I think I've said before that Terry Eagleton is, by far, my favourite cultural theorist. I've yet to read an Eagleton piece which isn't immensely entertaining and with which I significantly disagree. His recent piece, in the London Review of Books, is an absolute stonker. I command you to read it! The purpose of the article is rip into the 'fundamentalist atheist', Richard Dawkins - and he leaves blood on the walls.

I can't help reproducing this part of the article - in which Eagleton provides us with a rather more sophisticated description of the activities and values of Christ, than the caricature imagined by Dawkins.

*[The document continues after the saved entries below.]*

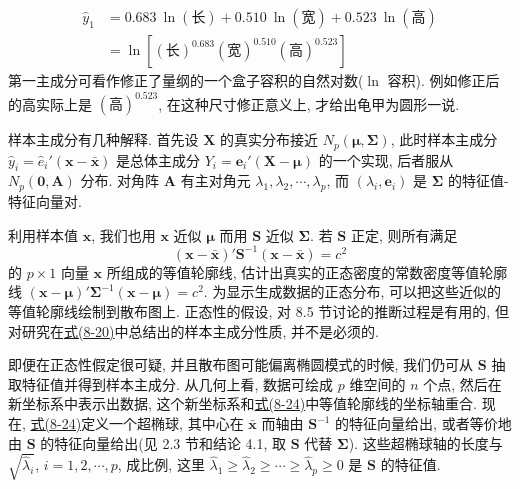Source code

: 
\[
\begin{aligned}
\hat{y}_1&=0.683\ \ln(\text{长})+0.510\ \ln(\text{宽})+0.523\ \ln(\text{高})\\
&=\ln[(\text{长})^{0.683}(\text{宽})^{0.510}(\text{高})^{0.523}]
\end{aligned}
\]
第一主成分可看作修正了量纲的一个盒子容积的自然对数($\ln$ 容积). 例如修正后的高实际上是 $(\text{高})^{0.523}$, 在这种尺寸修正意义上, 才给出龟甲为圆形一说.


样本主成分有几种解释. 首先设 $\mathbf{X}$ 的真实分布接近 $N_p(\boldsymbol{\mu},\boldsymbol{\Sigma})$, 此时样本主成分 $\hat{y}_i=\hat{e}_i'(\mathbf{x}-\bar{\mathbf{x}})$ 是总体主成分 $Y_i=\mathbf{e}_i'(\mathbf{X}-\boldsymbol{\mu})$ 的一个实现, 后者服从 $N_p(\mathbf{0},\mathbf{A})$ 分布. 对角阵 $\mathbf{A}$ 有主对角元 $\lambda_1,\lambda_2,\cdots,\lambda_p$, 而 $(\lambda_i,\mathbf{e}_i)$ 是 $\boldsymbol{\Sigma}$ 的特征值-特征向量对.

利用样本值 $\mathbf{x}$, 我们也用 $\mathbf{x}$ 近似 $\boldsymbol{\mu}$ 而用 $\mathbf{S}$ 近似 $\boldsymbol{\Sigma}$. 若 $\mathbf{S}$ 正定, 则所有满足
\label{eq:8-24}
\begin{equation}
(\mathbf{x}-\bar{\mathbf{x}})'\mathbf{S}^{-1}(\mathbf{x}-\bar{\mathbf{x}})=c^2 \tag{8-24}
\end{equation}
的 $p\times 1$ 向量 $\mathbf{x}$ 所组成的等值轮廓线, 估计出真实的正态密度的常数密度等值轮廓线 $(\mathbf{x}-\boldsymbol{\mu})'\boldsymbol{\Sigma}^{-1}(\mathbf{x}-\boldsymbol{\mu})=c^2$. 为显示生成数据的正态分布, 可以把这些近似的等值轮廓线绘制到散布图上. 正态性的假设, 对 8.5 节讨论的推断过程是有用的, 但对研究在\hyperref[eq:8-20]{式(8-20)}中总结出的样本主成分性质, 并不是必须的.

即便在正态性假定很可疑, 并且散布图可能偏离椭圆模式的时候, 我们仍可从 $\mathbf{S}$ 抽取特征值并得到样本主成分. 从几何上看, 数据可绘成 $p$ 维空间的 $n$ 个点, 然后在新坐标系中表示出数据, 这个新坐标系和\hyperref[eq:8-24]{式(8-24)}中等值轮廓线的坐标轴重合. 现在, \hyperref[eq:8-24]{式(8-24)}定义一个超椭球, 其中心在 $\bar{\mathbf{x}}$ 而轴由 $\mathbf{S}^{-1}$ 的特征向量给出, 或者等价地由 $\mathbf{S}$ 的特征向量给出(见 2.3 节和结论 4.1, 取 $\mathbf{S}$ 代替 $\boldsymbol{\Sigma}$). 这些超椭球轴的长度与 $\sqrt{\hat{\lambda}_i}$, $i=1,2,\cdots,p$, 成比例, 这里 $\hat{\lambda}_1\geqslant\hat{\lambda}_2\geqslant\cdots\geqslant\hat{\lambda}_p\geqslant 0$ 是 $\mathbf{S}$ 的特征值.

Jesus hung out with whores and social outcasts, was remarkably casual about sex, disapproved of the family (the suburban Dawkins is a trifle queasy about this), urged us to be laid-back about property and possessions, warned his followers that they too would die violently, and insisted that the truth kills and divides as well as liberates. He also cursed self-righteous prigs and deeply alarmed the ruling class.

The Christian faith holds that those who are able to look on the crucifixion and live, to accept that the traumatic truth of human history is a tortured body, might just have a chance of new life – but only by virtue of an unimaginable transformation in our currently dire condition. This is known as the resurrection. Those who don’t see this dreadful image of a mutilated innocent as the truth of history are likely to be devotees of that bright-eyed superstition known as infinite human progress, for which Dawkins is a full-blooded apologist. Or they might be well-intentioned reformers or social democrats, which from a Christian standpoint simply isn’t radical enough.

The central doctrine of Christianity, then, is not that God is a bastard. It is, in the words of the late Dominican theologian Herbert McCabe, that if you don’t love you’re dead, and if you do, they’ll kill you. Here, then, is your pie in the sky and opium of the people. It was, of course, Marx who coined that last phrase; but Marx, who in the same passage describes religion as the ‘heart of a heartless world, the soul of soulless conditions’, was rather more judicious and dialectical in his judgment on it than the lunging, flailing, mispunching Dawkins.

Funny, Eagleton makes him sound a lot like a proto-socialist radical. The point, here, I suppose is that Christ is not necessarily best interpreted in the way that crude anti-religious zealots tend to. Neither, it should be added is he best understood as the bloodless, de-radicalised, passive, resigned and, above all, politically safe figure that most Christians would be comfortable with - especially those Christina Odones amongst the faithful.